Al met al heeft het waterbeheer zich in de loop van eeuwen ontwikkeld van lokale ad hoc samenwerkingsverbanden van buurschappen tot een vastomlijnd beleidsterrein van zowel lokale, regionale als landelijke overheid. Kwantitatief en kwalitatief waterbeheer is zelfs zo wezenlijk voor ons land dat waterschappen zich in de loop der tijd als overheidsinstelling een vaste plaats hebben verworven in het Nederlandse institutionele bestel.

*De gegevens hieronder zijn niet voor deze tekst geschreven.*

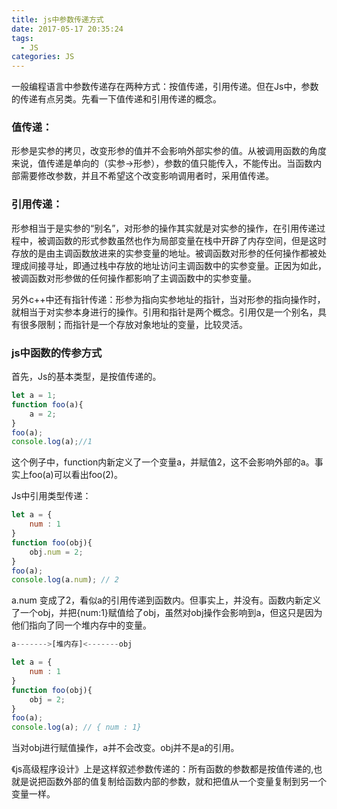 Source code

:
 ```yaml
---
title: js中参数传递方式
date: 2017-05-17 20:35:24
tags: 
  - JS
categories: JS
---
```


一般编程语言中参数传递存在两种方式：按值传递，引用传递。但在Js中，参数的传递有点另类。先看一下值传递和引用传递的概念。

### 值传递：

形参是实参的拷贝，改变形参的值并不会影响外部实参的值。从被调用函数的角度来说，值传递是单向的（实参->形参），参数的值只能传入，不能传出。当函数内部需要修改参数，并且不希望这个改变影响调用者时，采用值传递。

### 引用传递：

形参相当于是实参的“别名”，对形参的操作其实就是对实参的操作，在引用传递过程中，被调函数的形式参数虽然也作为局部变量在栈中开辟了内存空间，但是这时存放的是由主调函数放进来的实参变量的地址。被调函数对形参的任何操作都被处理成间接寻址，即通过栈中存放的地址访问主调函数中的实参变量。正因为如此，被调函数对形参做的任何操作都影响了主调函数中的实参变量。

另外c++中还有指针传递：形参为指向实参地址的指针，当对形参的指向操作时，就相当于对实参本身进行的操作。引用和指针是两个概念。引用仅是一个别名，具有很多限制；而指针是一个存放对象地址的变量，比较灵活。

### js中函数的传参方式

首先，Js的基本类型，是按值传递的。

```js
let a = 1;
function foo(a){
    a = 2;
}
foo(a);
console.log(a);//1
```

这个例子中，function内新定义了一个变量a，并赋值2，这不会影响外部的a。事实上foo(a)可以看出foo(2)。

Js中引用类型传递：

```js
let a = {
    num : 1
}
function foo(obj){
    obj.num = 2;
}
foo(a);
console.log(a.num); // 2
```

a.num 变成了2，看似a的引用传递到函数内。但事实上，并没有。函数内新定义了一个obj，并把{num:1}赋值给了obj，虽然对obj操作会影响到a，但这只是因为他们指向了同一个堆内存中的变量。

```js
a------->[堆内存]<-------obj

let a = {
    num : 1
}
function foo(obj){
    obj = 2;
}
foo(a);
console.log(a); // { num : 1}
```

当对obj进行赋值操作，a并不会改变。obj并不是a的引用。

《js高级程序设计》上是这样叙述参数传递的：所有函数的参数都是按值传递的,也就是说把函数外部的值复制给函数内部的参数，就和把值从一个变量复制到另一个变量一样。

Zoals vroeger ook het geval was, waren het vaak overstromingsrampen die aanleiding gaven tot herleving van de politieke interesse voor de waterschappen en tot de bemoeienis van de hogere overheid met de waterschapsorganisatie. Dit was zowel na de overstromingsramp van 1916 het geval (die leidde tot aanleg van de Afsluitdijk en de inpoldering van de voormalige Zuiderzee), als na de watersnoodramp van 1953. Ditzelfde geldt voor de hoogwaterperioden van 1993 en 1995 in het rivierengebied, die de aanzet gaven tot een voortvarende aanpak van het stagnerende proces van rivierdijkversterking. De ramp van 1953 leidde niet alleen tot de uitvoering van het Deltaplan, waartoe de Deltawet van 1958 de wettelijke basis gaf, maar vormde ook aanleiding tot een grootscheeps proces van waterschapconcentratie. Ook taakverbreding en taakintensivering op het terrein van de waterhuishouding plaatsten de waterschappen voor de noodzaak tot aanpassing en professionalisering van de bestuurlijke en ambtelijke organisatie en daarmee tot verbreding van de bestuurlijke en financiële basis. Resultaat van dit alles is dat het aantal waterschappen drastisch is teruggebracht tot een aantal van 37. Met de grondwetsherziening van 1983 en de als gevolg hiervan tot stand gebrachte Waterschapswet in 1992, is de positie van het waterschap opnieuw veilig gesteld. Deze ontwikkelingen hebben er ook toe geleid dat de waterschappen uit de schaduw zijn getreden en steeds meer in samenspel met andere overheden als gelijkwaardige partners hun bijdrage leveren aan de vervulling van de totale overheidstaak.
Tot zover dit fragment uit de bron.